### Task requirements
Every line in the listing below from the one with "- react-error-boundary" through the one with "## Introduction" is to be reproduced exactly, both ends included; leave out the rest.

### Data extract

*** Block opens ***

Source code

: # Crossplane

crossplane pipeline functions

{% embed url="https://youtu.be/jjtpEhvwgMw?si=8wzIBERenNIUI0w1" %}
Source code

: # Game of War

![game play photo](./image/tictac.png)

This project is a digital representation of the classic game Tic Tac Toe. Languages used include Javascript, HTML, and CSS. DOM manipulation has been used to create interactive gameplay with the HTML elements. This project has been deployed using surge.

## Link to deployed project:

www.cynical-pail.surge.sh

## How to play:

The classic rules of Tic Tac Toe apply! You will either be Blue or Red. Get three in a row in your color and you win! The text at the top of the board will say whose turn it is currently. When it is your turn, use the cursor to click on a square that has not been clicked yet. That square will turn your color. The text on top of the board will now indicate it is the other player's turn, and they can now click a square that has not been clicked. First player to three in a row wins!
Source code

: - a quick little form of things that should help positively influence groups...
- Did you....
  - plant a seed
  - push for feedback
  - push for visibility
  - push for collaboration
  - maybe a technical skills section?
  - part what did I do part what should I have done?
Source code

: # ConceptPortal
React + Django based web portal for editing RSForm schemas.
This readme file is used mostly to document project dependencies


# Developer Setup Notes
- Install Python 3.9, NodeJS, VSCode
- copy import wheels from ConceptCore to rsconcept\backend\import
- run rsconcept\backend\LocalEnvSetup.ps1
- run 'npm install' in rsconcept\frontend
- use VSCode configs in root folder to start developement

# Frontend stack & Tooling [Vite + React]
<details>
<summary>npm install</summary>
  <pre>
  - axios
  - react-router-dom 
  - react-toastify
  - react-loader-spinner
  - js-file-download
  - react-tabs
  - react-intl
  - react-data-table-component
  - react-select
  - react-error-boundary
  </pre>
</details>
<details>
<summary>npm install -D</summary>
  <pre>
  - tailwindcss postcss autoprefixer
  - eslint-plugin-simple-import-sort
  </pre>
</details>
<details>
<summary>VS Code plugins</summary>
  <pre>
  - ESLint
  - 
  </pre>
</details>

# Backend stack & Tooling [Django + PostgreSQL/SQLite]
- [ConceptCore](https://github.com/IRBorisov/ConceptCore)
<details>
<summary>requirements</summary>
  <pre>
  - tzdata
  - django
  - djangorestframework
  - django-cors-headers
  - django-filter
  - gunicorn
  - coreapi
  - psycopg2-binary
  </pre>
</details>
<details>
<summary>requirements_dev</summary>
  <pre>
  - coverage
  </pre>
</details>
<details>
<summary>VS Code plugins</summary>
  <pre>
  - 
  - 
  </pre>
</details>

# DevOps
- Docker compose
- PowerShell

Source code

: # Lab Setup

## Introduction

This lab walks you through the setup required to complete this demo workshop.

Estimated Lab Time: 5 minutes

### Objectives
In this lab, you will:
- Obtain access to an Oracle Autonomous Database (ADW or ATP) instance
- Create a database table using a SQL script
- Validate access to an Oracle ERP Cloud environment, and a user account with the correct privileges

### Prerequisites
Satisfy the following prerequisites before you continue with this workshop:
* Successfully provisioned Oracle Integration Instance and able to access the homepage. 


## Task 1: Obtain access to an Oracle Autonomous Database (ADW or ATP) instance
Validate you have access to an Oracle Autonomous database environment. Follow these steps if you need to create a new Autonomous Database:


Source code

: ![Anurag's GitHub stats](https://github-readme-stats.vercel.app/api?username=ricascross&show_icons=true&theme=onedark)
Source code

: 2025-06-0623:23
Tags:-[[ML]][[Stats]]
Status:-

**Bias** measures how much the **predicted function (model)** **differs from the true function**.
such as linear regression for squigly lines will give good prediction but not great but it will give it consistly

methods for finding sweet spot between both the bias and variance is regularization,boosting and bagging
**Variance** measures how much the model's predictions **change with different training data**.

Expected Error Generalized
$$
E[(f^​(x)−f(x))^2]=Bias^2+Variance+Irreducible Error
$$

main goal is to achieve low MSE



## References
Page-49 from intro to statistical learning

*** Block closes ***

### Task output
  - react-error-boundary
  </pre>
</details>
<details>
<summary>npm install -D</summary>
  <pre>
  - tailwindcss postcss autoprefixer
  - eslint-plugin-simple-import-sort
  </pre>
</details>
<details>
<summary>VS Code plugins</summary>
  <pre>
  - ESLint
  - 
  </pre>
</details>

# Backend stack & Tooling [Django + PostgreSQL/SQLite]
- [ConceptCore](https://github.com/IRBorisov/ConceptCore)
<details>
<summary>requirements</summary>
  <pre>
  - tzdata
  - django
  - djangorestframework
  - django-cors-headers
  - django-filter
  - gunicorn
  - coreapi
  - psycopg2-binary
  </pre>
</details>
<details>
<summary>requirements_dev</summary>
  <pre>
  - coverage
  </pre>
</details>
<details>
<summary>VS Code plugins</summary>
  <pre>
  - 
  - 
  </pre>
</details>

# DevOps
- Docker compose
- PowerShell

Source code

: # Lab Setup

## Introduction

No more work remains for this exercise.